Arrêtée en décembre 2013 et inculpée pour « détournement de fonds » et « corruption » en janvier de l’année suivante, l’ancienne sénatrice libérale était, depuis, sous le coup d’une instruction menée sous l’égide de quatre magistrats de la Cour de répression de l’enrichissement illicite (CREI). Ceux-ci ont prononcé un non-lieu en sa faveur le 26 février, décision qui a été notifiée à ses avocats ce lundi.
« Nous avons mené des enquêtes sur des flux financiers importants que nous avons vus.
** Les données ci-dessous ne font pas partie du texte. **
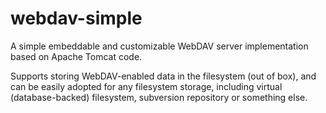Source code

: webdav-simple
========

A simple embeddable and customizable WebDAV server implementation based on Apache Tomcat code.

Supports storing WebDAV-enabled data in the filesystem (out of box), and can be easily adopted
for any filesystem storage, including virtual (database-backed) filesystem, subversion
repository or something else.
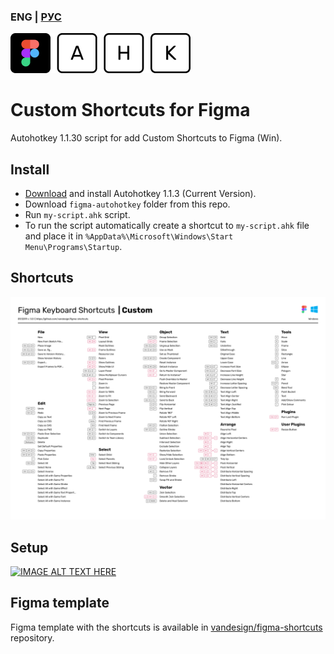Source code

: ### ENG | [РУС](./README.md)
![Figma AHK logo](./figma-autohotkey.png)

# Custom Shortcuts for Figma
Autohotkey 1.1.30 script for add Custom Shortcuts to Figma (Win).

## Install
- [Download](https://www.autohotkey.com/) and install Autohotkey 1.1.3 (Current Version).
- Download `figma-autohotkey` folder from this repo.
- Run `my-script.ahk` script.
- To run the script automatically create a shortcut to `my-script.ahk` file and place it in `%AppData%\Microsoft\Windows\Start Menu\Programs\Startup`.

## Shortcuts
![Shortcuts](./figma-autohotkey/figma/figma-shortcuts-windows-custom.png)

## Setup
[![IMAGE ALT TEXT HERE](http://img.youtube.com/vi/hkbTDbXc5Ng/0.jpg)](http://www.youtube.com/watch?v=hkbTDbXc5Ng)

## Figma template
Figma template with the shortcuts is available in
[vandesign/figma-shortcuts](https://github.com/vandesign/figma-shortcuts#figma)
repository.
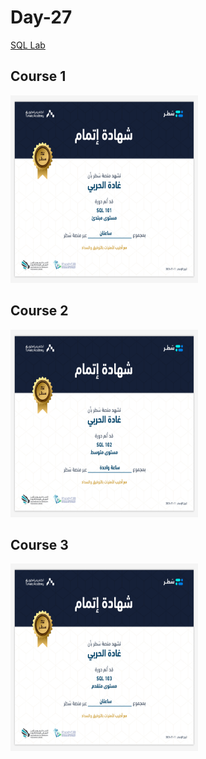 # Day-27
[SQL Lab](https://satr.codes/)

## Course 1
<img src="certificate ghada sql 1.png" width=300px; height=300px;>


## Course 2
<img src="certificate ghada sql 2.png" width=300px; height=300px;>


## Course 3
<img src="certificate ghada sql 3.png" width=300px; height=300px;>
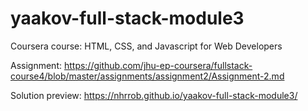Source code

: # yaakov-full-stack-module3
Coursera course: HTML, CSS, and Javascript for Web Developers 


Assignment: https://github.com/jhu-ep-coursera/fullstack-course4/blob/master/assignments/assignment2/Assignment-2.md 

Solution preview: https://nhrrob.github.io/yaakov-full-stack-module3/
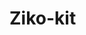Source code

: # Ziko-kit
<!--
rendering :
   - CSR ✅
   - SSG ☑
   - SSR ❌
   - ISR ❌
routing : file-based 
build : vite 
cli : ziko start ... 

partial hydration  

inquirer + picocolors 

To Do

 i18n
 search
 sitemap
 auth
-->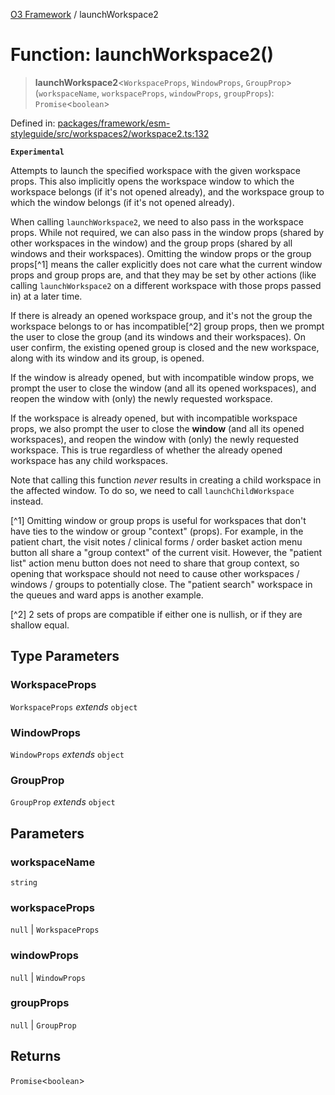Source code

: [O3 Framework](../API.md) / launchWorkspace2

# Function: launchWorkspace2()

> **launchWorkspace2**\<`WorkspaceProps`, `WindowProps`, `GroupProp`\>(`workspaceName`, `workspaceProps`, `windowProps`, `groupProps`): `Promise`\<`boolean`\>

Defined in: [packages/framework/esm-styleguide/src/workspaces2/workspace2.ts:132](https://github.com/openmrs/openmrs-esm-core/blob/main/packages/framework/esm-styleguide/src/workspaces2/workspace2.ts#L132)

**`Experimental`**

Attempts to launch the specified workspace with the given workspace props. This also implicitly opens
the workspace window to which the workspace belongs (if it's not opened already),
and the workspace group to which the window belongs (if it's not opened already).

When calling `launchWorkspace2`, we need to also pass in the workspace props. While not required,
we can also pass in the window props (shared by other workspaces in the window) and the group props
(shared by all windows and their workspaces). Omitting the window props or the group props[^1] means the caller
explicitly does not care what the current window props and group props are, and that they may be set
by other actions (like calling `launchWorkspace2` on a different workspace with those props passed in)
at a later time.

If there is already an opened workspace group, and it's not the group the workspace belongs to
or has incompatible[^2] group props, then we prompt the user to close the group (and its windows and their workspaces).
On user confirm, the existing opened group is closed and the new workspace, along with its window and its group,
is opened.

If the window is already opened, but with incompatible window props, we prompt the user to close
the window (and all its opened workspaces), and reopen the window with (only) the newly requested workspace.

If the workspace is already opened, but with incompatible workspace props, we also prompt the user to close
the **window** (and all its opened workspaces), and reopen the window with (only) the newly requested workspace.
This is true regardless of whether the already opened workspace has any child workspaces.

Note that calling this function *never* results in creating a child workspace in the affected window.
To do so, we need to call `launchChildWorkspace` instead.

[^1] Omitting window or group props is useful for workspaces that don't have ties to the window or group "context" (props).
For example, in the patient chart, the visit notes / clinical forms / order basket action menu button all share
a "group context" of the current visit. However, the "patient list" action menu button does not need to share that group
context, so opening that workspace should not need to cause other workspaces / windows / groups to potentially close.
The "patient search" workspace in the queues and ward apps is another example.

[^2] 2 sets of props are compatible if either one is nullish, or if they are shallow equal.

## Type Parameters

### WorkspaceProps

`WorkspaceProps` *extends* `object`

### WindowProps

`WindowProps` *extends* `object`

### GroupProp

`GroupProp` *extends* `object`

## Parameters

### workspaceName

`string`

### workspaceProps

`null` | `WorkspaceProps`

### windowProps

`null` | `WindowProps`

### groupProps

`null` | `GroupProp`

## Returns

`Promise`\<`boolean`\>
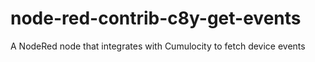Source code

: # node-red-contrib-c8y-get-events
A NodeRed node that integrates with Cumulocity to fetch device events
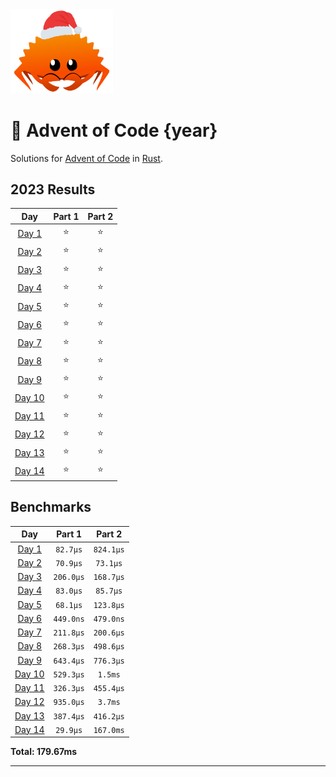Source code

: <img src="./.assets/christmas_ferris.png" width="164">

# 🎄 Advent of Code {year}

Solutions for [Advent of Code](https://adventofcode.com/) in [Rust](https://www.rust-lang.org/).

<!--- advent_readme_stars table --->
## 2023 Results

| Day | Part 1 | Part 2 |
| :---: | :---: | :---: |
| [Day 1](https://adventofcode.com/2023/day/1) | ⭐ | ⭐ |
| [Day 2](https://adventofcode.com/2023/day/2) | ⭐ | ⭐ |
| [Day 3](https://adventofcode.com/2023/day/3) | ⭐ | ⭐ |
| [Day 4](https://adventofcode.com/2023/day/4) | ⭐ | ⭐ |
| [Day 5](https://adventofcode.com/2023/day/5) | ⭐ | ⭐ |
| [Day 6](https://adventofcode.com/2023/day/6) | ⭐ | ⭐ |
| [Day 7](https://adventofcode.com/2023/day/7) | ⭐ | ⭐ |
| [Day 8](https://adventofcode.com/2023/day/8) | ⭐ | ⭐ |
| [Day 9](https://adventofcode.com/2023/day/9) | ⭐ | ⭐ |
| [Day 10](https://adventofcode.com/2023/day/10) | ⭐ | ⭐ |
| [Day 11](https://adventofcode.com/2023/day/11) | ⭐ | ⭐ |
| [Day 12](https://adventofcode.com/2023/day/12) | ⭐ | ⭐ |
| [Day 13](https://adventofcode.com/2023/day/13) | ⭐ | ⭐ |
| [Day 14](https://adventofcode.com/2023/day/14) | ⭐ | ⭐ |
<!--- advent_readme_stars table --->

<!--- benchmarking table --->
## Benchmarks

| Day | Part 1 | Part 2 |
| :---: | :---: | :---:  |
| [Day 1](./src/bin/01.rs) | `82.7µs` | `824.1µs` |
| [Day 2](./src/bin/02.rs) | `70.9µs` | `73.1µs` |
| [Day 3](./src/bin/03.rs) | `206.0µs` | `168.7µs` |
| [Day 4](./src/bin/04.rs) | `83.0µs` | `85.7µs` |
| [Day 5](./src/bin/05.rs) | `68.1µs` | `123.8µs` |
| [Day 6](./src/bin/06.rs) | `449.0ns` | `479.0ns` |
| [Day 7](./src/bin/07.rs) | `211.8µs` | `200.6µs` |
| [Day 8](./src/bin/08.rs) | `268.3µs` | `498.6µs` |
| [Day 9](./src/bin/09.rs) | `643.4µs` | `776.3µs` |
| [Day 10](./src/bin/10.rs) | `529.3µs` | `1.5ms` |
| [Day 11](./src/bin/11.rs) | `326.3µs` | `455.4µs` |
| [Day 12](./src/bin/12.rs) | `935.0µs` | `3.7ms` |
| [Day 13](./src/bin/13.rs) | `387.4µs` | `416.2µs` |
| [Day 14](./src/bin/14.rs) | `29.9µs` | `167.0ms` |

**Total: 179.67ms**
<!--- benchmarking table --->

---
L’estimation provisoire des biens retrouvés qui appartiennent à Aïda Ndiongue, fait état de 47,675 milliards de FCFA (72,68 millions d’euros) », déclarait pourtant le procureur de la République, Serigne Bassirou Guèye, le jour de l’annonce de l’inculpation de Aïda Ndiongue, alors soupçonnée d’avoir détourné des fonds dans le cadre de la passation de marchés de logements sociaux. Le procureur ajoutait même qu’« une personne qui vit 100 ans peut, avec ce montant, dépenser chaque jour la somme de 1,3 million de FCFA ».
Quatre procédures depuis 2012
Le non-lieu clôt l’une des quatre procédures jusque-là engagées devant la CREI – une juridiction spéciale remise sur les rails par le président Macky Sall à son arrivée au pouvoir, en 2012. La plus retentissante fut l’affaire Karim Wade, au terme de laquelle le fils de l’ancien président sénégalais a écopé d’une peine de six ans de prison ferme et d’une amende de 138 milliards de francs CFA, en mars 2015, avant d’être gracié puis de partir précipitamment en « exil » au Qatar, dans la nuit du 23 au 24 juin 2016.
Autre affaire qui a défrayé la chronique, celle concernant le député et maire de Ziguinchor, Abdoulaye Baldé. Mais le dossier concernant le président de l’Union des centristes du Sénégal (UCS, opposition), ouvert en 2014, en est toujours au stade de l’instruction. Le quatrième dossier, qui eut un retentissement médiatique largement moindre, fut celui concernant Tahibou Ndiaye, ex-directeur du Cadastre, condamné par la CREI en 2015 à 5 ans de prison ferme et à 3,9 milliards de FCFA d’amende.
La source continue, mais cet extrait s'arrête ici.